= TASK DIRECTIONS =
Only the lines below starting at the one containing "Refer to the" and ending at the one containing "# Medical Card for booking and prescription" belong in the answer, each copied exactly.
↓
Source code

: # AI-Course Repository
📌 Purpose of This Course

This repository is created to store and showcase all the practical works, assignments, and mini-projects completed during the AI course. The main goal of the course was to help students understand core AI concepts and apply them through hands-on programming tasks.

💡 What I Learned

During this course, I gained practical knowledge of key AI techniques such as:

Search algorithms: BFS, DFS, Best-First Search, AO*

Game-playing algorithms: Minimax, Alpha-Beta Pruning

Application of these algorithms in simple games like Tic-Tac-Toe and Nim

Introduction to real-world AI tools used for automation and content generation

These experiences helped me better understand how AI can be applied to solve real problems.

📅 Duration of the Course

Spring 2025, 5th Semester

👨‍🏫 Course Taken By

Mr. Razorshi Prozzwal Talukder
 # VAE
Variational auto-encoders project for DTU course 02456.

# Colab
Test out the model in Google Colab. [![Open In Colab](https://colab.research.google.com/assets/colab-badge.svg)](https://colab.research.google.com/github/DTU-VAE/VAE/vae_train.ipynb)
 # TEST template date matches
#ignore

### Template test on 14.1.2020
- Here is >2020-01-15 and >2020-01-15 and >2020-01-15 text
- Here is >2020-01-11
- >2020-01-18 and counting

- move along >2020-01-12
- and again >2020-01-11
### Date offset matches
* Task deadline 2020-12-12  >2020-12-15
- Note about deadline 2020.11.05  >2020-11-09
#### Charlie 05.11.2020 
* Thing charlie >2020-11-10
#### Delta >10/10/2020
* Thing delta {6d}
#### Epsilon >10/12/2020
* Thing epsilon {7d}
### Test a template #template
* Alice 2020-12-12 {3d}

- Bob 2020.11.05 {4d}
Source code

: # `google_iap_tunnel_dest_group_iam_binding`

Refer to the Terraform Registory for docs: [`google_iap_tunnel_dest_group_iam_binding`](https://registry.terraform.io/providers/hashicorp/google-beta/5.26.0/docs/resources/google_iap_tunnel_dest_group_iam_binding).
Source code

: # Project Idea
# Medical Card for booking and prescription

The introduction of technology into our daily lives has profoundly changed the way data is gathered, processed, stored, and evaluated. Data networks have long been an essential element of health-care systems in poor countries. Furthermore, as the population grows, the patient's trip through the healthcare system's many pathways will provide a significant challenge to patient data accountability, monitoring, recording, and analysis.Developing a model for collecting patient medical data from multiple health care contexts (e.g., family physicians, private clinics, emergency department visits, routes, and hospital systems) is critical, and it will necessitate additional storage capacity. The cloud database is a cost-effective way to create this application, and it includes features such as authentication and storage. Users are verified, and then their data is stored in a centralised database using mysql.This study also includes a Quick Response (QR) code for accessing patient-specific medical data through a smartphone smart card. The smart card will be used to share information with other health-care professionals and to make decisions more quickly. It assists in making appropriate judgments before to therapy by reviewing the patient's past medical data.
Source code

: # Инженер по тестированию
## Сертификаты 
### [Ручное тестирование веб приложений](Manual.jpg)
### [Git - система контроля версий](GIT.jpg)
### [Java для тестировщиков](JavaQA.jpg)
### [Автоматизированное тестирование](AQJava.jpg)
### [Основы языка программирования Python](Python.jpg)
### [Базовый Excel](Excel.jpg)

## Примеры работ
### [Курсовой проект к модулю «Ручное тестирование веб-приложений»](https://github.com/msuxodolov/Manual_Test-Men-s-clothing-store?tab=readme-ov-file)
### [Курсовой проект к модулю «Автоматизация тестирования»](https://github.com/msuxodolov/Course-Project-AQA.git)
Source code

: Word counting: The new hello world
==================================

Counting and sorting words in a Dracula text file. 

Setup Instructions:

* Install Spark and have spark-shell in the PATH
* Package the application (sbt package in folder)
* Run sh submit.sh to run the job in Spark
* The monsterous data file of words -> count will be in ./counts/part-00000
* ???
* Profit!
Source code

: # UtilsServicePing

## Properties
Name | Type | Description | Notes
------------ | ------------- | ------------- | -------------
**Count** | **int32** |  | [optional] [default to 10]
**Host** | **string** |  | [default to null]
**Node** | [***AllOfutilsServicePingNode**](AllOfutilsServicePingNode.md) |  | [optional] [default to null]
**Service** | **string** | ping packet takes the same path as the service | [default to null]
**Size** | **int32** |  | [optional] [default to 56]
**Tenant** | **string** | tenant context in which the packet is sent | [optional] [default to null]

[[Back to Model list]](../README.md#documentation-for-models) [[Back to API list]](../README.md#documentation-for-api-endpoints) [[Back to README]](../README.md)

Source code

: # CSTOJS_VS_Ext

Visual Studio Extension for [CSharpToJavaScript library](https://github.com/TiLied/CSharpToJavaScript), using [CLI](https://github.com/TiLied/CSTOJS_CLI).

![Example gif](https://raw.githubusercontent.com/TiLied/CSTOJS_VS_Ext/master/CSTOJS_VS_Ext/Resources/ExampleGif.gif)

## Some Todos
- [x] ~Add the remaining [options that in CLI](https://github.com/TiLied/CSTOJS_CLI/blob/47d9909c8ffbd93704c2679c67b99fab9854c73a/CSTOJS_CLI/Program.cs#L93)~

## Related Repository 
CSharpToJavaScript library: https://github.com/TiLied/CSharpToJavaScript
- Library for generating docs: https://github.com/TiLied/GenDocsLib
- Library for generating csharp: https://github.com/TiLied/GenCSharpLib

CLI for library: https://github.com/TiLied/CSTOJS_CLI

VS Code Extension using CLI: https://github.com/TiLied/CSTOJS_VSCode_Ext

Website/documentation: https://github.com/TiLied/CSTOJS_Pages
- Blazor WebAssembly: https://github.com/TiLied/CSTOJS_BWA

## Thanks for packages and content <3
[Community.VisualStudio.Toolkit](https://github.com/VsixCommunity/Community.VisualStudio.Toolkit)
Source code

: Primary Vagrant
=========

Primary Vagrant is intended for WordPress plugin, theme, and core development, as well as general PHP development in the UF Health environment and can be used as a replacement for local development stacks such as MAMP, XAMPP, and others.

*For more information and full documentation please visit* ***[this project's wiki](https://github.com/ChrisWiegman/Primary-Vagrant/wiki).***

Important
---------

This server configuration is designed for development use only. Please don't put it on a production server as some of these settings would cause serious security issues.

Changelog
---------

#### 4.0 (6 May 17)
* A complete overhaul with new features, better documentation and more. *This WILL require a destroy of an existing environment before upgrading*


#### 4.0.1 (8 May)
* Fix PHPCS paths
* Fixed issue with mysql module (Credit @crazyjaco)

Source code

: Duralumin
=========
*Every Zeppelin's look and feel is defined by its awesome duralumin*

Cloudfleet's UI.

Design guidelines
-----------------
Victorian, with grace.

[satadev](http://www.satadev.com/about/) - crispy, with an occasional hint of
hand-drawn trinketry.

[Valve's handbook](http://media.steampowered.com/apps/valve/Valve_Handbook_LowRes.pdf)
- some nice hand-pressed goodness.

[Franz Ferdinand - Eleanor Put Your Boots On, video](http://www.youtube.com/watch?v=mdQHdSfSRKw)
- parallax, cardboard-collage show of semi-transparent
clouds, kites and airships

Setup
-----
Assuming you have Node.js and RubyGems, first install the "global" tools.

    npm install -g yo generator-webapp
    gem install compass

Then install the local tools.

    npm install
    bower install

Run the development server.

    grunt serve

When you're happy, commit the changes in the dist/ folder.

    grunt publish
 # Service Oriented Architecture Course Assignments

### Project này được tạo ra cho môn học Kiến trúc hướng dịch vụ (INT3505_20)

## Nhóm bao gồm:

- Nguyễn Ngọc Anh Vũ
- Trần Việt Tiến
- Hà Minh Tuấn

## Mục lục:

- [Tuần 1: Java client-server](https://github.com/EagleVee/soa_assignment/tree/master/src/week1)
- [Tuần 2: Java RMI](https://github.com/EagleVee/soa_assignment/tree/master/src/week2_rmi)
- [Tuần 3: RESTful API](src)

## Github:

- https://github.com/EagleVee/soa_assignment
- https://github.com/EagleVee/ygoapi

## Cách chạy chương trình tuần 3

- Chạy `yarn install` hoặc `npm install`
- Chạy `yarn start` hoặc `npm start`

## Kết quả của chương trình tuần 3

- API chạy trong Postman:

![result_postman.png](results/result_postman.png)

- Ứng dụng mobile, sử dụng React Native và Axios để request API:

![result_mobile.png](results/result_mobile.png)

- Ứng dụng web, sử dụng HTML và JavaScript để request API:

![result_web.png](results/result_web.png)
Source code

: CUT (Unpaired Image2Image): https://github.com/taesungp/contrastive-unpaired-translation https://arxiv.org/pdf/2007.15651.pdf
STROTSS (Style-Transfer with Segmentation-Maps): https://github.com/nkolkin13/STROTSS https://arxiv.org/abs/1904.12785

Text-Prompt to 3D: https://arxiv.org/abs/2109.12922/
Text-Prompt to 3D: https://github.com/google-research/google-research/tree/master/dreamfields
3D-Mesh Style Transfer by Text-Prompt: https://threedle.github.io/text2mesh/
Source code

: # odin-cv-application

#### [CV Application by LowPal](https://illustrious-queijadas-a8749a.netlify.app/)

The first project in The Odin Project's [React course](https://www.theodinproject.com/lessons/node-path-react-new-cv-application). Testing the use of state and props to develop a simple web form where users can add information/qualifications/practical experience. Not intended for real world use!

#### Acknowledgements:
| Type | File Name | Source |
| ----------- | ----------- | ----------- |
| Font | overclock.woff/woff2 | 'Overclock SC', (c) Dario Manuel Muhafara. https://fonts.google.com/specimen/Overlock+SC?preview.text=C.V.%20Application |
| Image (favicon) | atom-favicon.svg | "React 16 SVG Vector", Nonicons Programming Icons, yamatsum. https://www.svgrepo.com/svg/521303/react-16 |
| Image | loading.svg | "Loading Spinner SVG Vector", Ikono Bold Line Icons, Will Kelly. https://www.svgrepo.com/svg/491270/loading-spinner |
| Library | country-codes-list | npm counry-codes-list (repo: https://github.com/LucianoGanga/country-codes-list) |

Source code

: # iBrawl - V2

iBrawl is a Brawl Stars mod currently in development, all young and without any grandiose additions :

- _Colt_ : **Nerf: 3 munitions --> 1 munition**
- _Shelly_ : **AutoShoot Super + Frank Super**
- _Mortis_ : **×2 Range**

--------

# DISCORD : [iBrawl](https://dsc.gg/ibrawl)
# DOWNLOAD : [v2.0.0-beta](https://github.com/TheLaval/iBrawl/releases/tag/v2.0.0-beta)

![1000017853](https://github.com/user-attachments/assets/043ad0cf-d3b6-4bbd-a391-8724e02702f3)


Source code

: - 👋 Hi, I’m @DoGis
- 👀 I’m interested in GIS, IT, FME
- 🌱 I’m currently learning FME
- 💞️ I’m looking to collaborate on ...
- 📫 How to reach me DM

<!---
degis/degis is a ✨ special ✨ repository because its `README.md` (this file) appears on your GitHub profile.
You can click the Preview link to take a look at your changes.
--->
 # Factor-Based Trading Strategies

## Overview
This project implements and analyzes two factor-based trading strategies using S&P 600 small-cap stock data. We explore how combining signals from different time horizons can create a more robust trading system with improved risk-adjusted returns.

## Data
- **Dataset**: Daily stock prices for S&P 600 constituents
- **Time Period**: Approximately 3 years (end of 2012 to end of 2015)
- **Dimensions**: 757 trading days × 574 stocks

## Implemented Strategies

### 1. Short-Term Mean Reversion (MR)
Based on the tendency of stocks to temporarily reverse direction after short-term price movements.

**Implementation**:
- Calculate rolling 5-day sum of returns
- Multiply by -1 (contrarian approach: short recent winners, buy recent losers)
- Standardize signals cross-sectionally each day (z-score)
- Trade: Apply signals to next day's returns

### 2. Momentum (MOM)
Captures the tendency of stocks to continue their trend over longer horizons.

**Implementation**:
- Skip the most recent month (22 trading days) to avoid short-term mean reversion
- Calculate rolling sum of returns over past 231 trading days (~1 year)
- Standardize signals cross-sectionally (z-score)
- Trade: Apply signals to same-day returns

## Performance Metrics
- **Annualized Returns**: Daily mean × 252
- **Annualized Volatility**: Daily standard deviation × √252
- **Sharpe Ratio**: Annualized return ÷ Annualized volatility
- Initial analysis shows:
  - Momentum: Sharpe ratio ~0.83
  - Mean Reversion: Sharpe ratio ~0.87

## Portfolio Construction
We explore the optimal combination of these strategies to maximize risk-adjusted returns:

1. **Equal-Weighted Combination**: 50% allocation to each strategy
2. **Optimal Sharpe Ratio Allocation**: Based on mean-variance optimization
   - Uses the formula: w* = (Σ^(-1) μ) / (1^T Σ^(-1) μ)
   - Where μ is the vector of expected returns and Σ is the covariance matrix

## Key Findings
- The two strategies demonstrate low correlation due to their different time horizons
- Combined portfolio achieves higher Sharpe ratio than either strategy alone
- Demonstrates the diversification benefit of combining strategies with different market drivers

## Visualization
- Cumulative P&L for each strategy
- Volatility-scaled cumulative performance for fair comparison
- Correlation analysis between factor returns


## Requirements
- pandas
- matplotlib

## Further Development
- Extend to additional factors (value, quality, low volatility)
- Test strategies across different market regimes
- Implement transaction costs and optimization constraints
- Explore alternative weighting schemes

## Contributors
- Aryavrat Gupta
↑
= OUTPUT FOR THIS TASK =
Refer to the Terraform Registory for docs: [`google_iap_tunnel_dest_group_iam_binding`](https://registry.terraform.io/providers/hashicorp/google-beta/5.26.0/docs/resources/google_iap_tunnel_dest_group_iam_binding).
Source code

: # Project Idea
# Medical Card for booking and prescription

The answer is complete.